Il tempo ha rinvigorito i diversi stili che avevano contraddistinto il debutto di The Day The World Stopped And Spun The Other Way tra country, folk, roots e rock, il West Texas rock & roll -come ama etichettarlo- stavolta si avvicina alla vita con maggior aderenza, la ripete così com’è grazie ad una valigia colma di ricordi di viaggio e di sensazioni, che una volta tornato in Texas ha assemblato lungo i marciapiedi di Austin, con le immagini e gli occhi sulla Goodnight Lane (“One street in my neighborhood in particular caught my eye, called Goodnight Lane, and I just sort of fell in love with it.”).

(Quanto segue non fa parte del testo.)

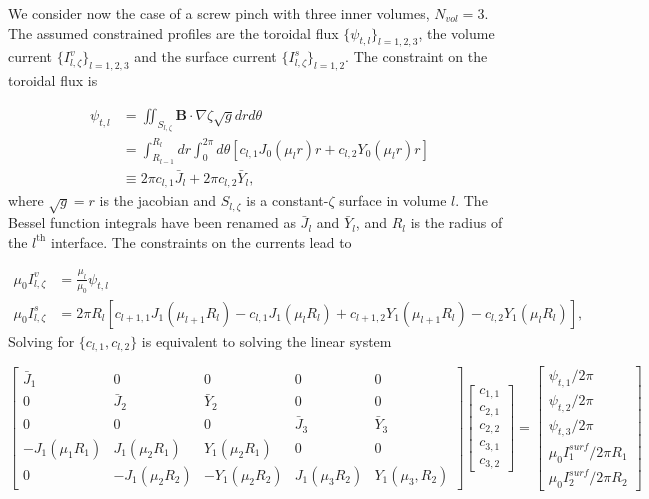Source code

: We consider now the case of a screw pinch with three inner volumes, $N_{vol}=3$. The assumed constrained profiles are the toroidal flux $\{\psi_{t,l}\}_{l=1,2,3}$, the volume current $\{I^{v}_{l,\zeta}\}_{l=1,2,3}$ and the surface current $\{I^{s}_{l,\zeta}\}_{l=1,2}$. The constraint on the toroidal flux is

\begin{align}
	\psi_{t,l} &= \iint_{S_{l,\zeta}} \mathbf{B}\cdot\nabla\zeta \sqrt{g} dr d\theta\\
	&= \int_{R_{l-1}}^{R_l} dr \int_0^{2\pi} d\theta \left[ c_{l,1} J_0(\mu_l r) r + c_{l,2} Y_0(\mu_l r)r \right]\\
	&\equiv 2\pi c_{l,1} \bar{J}_l + 2\pi c_{l,2} \bar{Y}_l,
\end{align}
where $\sqrt{g}=r$ is the jacobian and $S_{l,\zeta}$ is a constant-$\zeta$ surface in volume $l$. The Bessel function integrals have been renamed as $\bar{J}_l$ and $\bar{Y}_l$, and $R_l$ is the radius of the $l^{\text{th}}$ interface. The constraints on the currents lead to

\begin{align}
	\mu_0I^{v}_{l,\zeta} &= \frac{\mu_l}{\mu_0} \psi_{t,l}\\
	\mu_0I^{s}_{l,\zeta} &= 2\pi R_l \left[ c_{l+1,1}J_1(\mu_{l+1}R_l) - c_{l,1}J_1(\mu_{l}R_l) + c_{l+1,2}Y_1(\mu_{l+1}R_l) -
	c_{l,2}Y_1(\mu_{l}R_l)\right],
\end{align}
Solving for $\{c_{l,1},c_{l,2}\}$ is equivalent to solving the linear system

\begin{equation}
	\begin{bmatrix}
		\bar{J}_{1} & 0 & 0 & 0 & 0 \\
		0 & \bar{J}_{2} & \bar{Y}_{2} & 0 & 0 \\
		0 & 0 & 0 & \bar{J}_{3} & \bar{Y}_{3} \\
		-J_1(\mu_1 R_1) & J_1(\mu_2 R_1) & Y_1(\mu_2 R_1) & 0 & 0 \\
		0 & -J_1(\mu_2 R_2) & -Y_1(\mu_2 R_2) & J_1(\mu_3 R_2) & Y_1( \mu_3, R_2)
	\end{bmatrix}
	\begin{bmatrix}
		c_{1,1}\\
		c_{2,1}\\
		c_{2,2}\\
		c_{3,1}\\
		c_{3,2}
	\end{bmatrix}
	=
	\begin{bmatrix}
		\psi_{t,1} / 2\pi\\
		\psi_{t,2} / 2\pi\\
		\psi_{t,3} / 2\pi\\
		\mu_0I^{surf}_1 / 2\pi R_1\\
		\mu_0I^{surf}_2 / 2\pi R_2
	\end{bmatrix} \label{eq.linear_system_constraint_SP}
\end{equation}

Un disco di riflessioni e di energiche ballate in compagnia della sua Fender Telecaster 52, di una band affiatata con Lloyd Maines a produrre (e a divertirsi nella strumentale Teeth, Hair and Eyeballs): non c’è una storia particolare dietro alle singole melodie di Goodnight Lane ma una serie di esperienze passate in luoghi come quelli descritti nella solida e brillante apertura di Circles in the Yard, su un giovane uomo alla ricerca di un luogo dove possa vivere tra gli alti e i bassi della vita. Sull'asfalto della Goodnight Lane –la title track- si corre veloce, come se un’automobile avesse gli occhi e se lo vedesse scappare insieme a tutto ciò che riempe il paesaggio, la fisa e la slide arrichiscono ballate elettriche intense, splendide come Hand Close To Mine mentre si guida per la California insieme alla chitarre di Jay Bennett e Scott Mathews a trovare Abigail, ballatona struggente e senza tempo, o meglio nel tempo della tradizione cantautorale texana, dove memoria, sentimento e immaginazione giocano volentieri a rimpiattino mentre la fisa garantisce che il tutto funzioni.

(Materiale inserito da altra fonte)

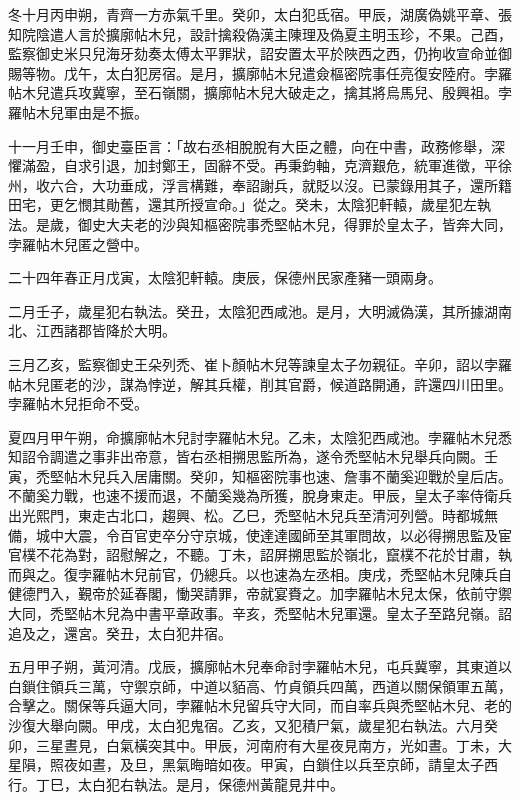 \begin{pinyinscope}
 冬十月丙申朔，青齊一方赤氣千里。癸卯，太白犯氐宿。甲辰，湖廣偽姚平章、張知院陰遣人言於擴廓帖木兒，設計擒殺偽漢主陳理及偽夏主明玉珍，不果。己酉，監察御史米只兒海牙劾奏太傅太平罪狀，詔安置太平於陜西之西，仍拘收宣命並御賜等物。戊午，太白犯房宿。是月，擴廓帖木兒遣僉樞密院事任亮復安陸府。孛羅帖木兒遣兵攻冀寧，至石嶺關，擴廓帖木兒大破走之，擒其將烏馬兒、殷興祖。孛羅帖木兒軍由是不振。



 十一月壬申，御史臺臣言：「故右丞相脫脫有大臣之體，向在中書，政務修舉，深懼滿盈，自求引退，加封鄭王，固辭不受。再秉鈞軸，克濟艱危，統軍進徵，平徐州，收六合，大功垂成，浮言構難，奉詔謝兵，就貶以沒。已蒙錄用其子，還所籍田宅，更乞憫其勛舊，還其所授宣命。」從之。癸未，太陰犯軒轅，歲星犯左執法。是歲，御史大夫老的沙與知樞密院事禿堅帖木兒，得罪於皇太子，皆奔大同，孛羅帖木兒匿之營中。



 二十四年春正月戊寅，太陰犯軒轅。庚辰，保德州民家產豬一頭兩身。



 二月壬子，歲星犯右執法。癸丑，太陰犯西咸池。是月，大明滅偽漢，其所據湖南北、江西諸郡皆降於大明。



 三月乙亥，監察御史王朵列禿、崔卜顏帖木兒等諫皇太子勿親征。辛卯，詔以孛羅帖木兒匿老的沙，謀為悖逆，解其兵權，削其官爵，候道路開通，許還四川田里。孛羅帖木兒拒命不受。



 夏四月甲午朔，命擴廓帖木兒討孛羅帖木兒。乙未，太陰犯西咸池。孛羅帖木兒悉知詔令調遣之事非出帝意，皆右丞相搠思監所為，遂令禿堅帖木兒舉兵向闕。壬寅，禿堅帖木兒兵入居庸關。癸卯，知樞密院事也速、詹事不蘭奚迎戰於皇后店。不蘭奚力戰，也速不援而退，不蘭奚幾為所獲，脫身東走。甲辰，皇太子率侍衛兵出光熙門，東走古北口，趨興、松。乙巳，禿堅帖木兒兵至清河列營。時都城無備，城中大震，令百官吏卒分守京城，使達達國師至其軍問故，以必得搠思監及宦官樸不花為對，詔慰解之，不聽。丁未，詔屏搠思監於嶺北，竄樸不花於甘肅，執而與之。復孛羅帖木兒前官，仍總兵。以也速為左丞相。庚戌，禿堅帖木兒陳兵自健德門入，覲帝於延春閣，慟哭請罪，帝就宴賚之。加孛羅帖木兒太保，依前守禦大同，禿堅帖木兒為中書平章政事。辛亥，禿堅帖木兒軍還。皇太子至路兒嶺。詔追及之，還宮。癸丑，太白犯井宿。



 五月甲子朔，黃河清。戊辰，擴廓帖木兒奉命討孛羅帖木兒，屯兵冀寧，其東道以白鎖住領兵三萬，守禦京師，中道以貊高、竹貞領兵四萬，西道以關保領軍五萬，合擊之。關保等兵逼大同，孛羅帖木兒留兵守大同，而自率兵與禿堅帖木兒、老的沙復大舉向闕。甲戌，太白犯鬼宿。乙亥，又犯積尸氣，歲星犯右執法。六月癸卯，三星晝見，白氣橫突其中。甲辰，河南府有大星夜見南方，光如晝。丁未，大星隕，照夜如晝，及旦，黑氣晦暗如夜。甲寅，白鎖住以兵至京師，請皇太子西行。丁巳，太白犯右執法。是月，保德州黃龍見井中。




\end{pinyinscope}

Solo occasionalmente si nascondono zone di vuoto come in Black Vines, ma il sound resta elettrico e dannatamente coinvolgente anche per lo sfrenato rock n’ roll a cui non rinuncia in Laughing Hard Or Crying, con l’elettro-acustica bellezza di Llano ad aprire una parte finale in parte spirituale: entra il piano nell’elegante Essene Eyes e tra le goccie di pioggia della deliziosa Raindrops in July scritta con Jon Tiven a Nashville, Colin Gilmore sulla Goodnight Lane ha trovato canzoni e poesia.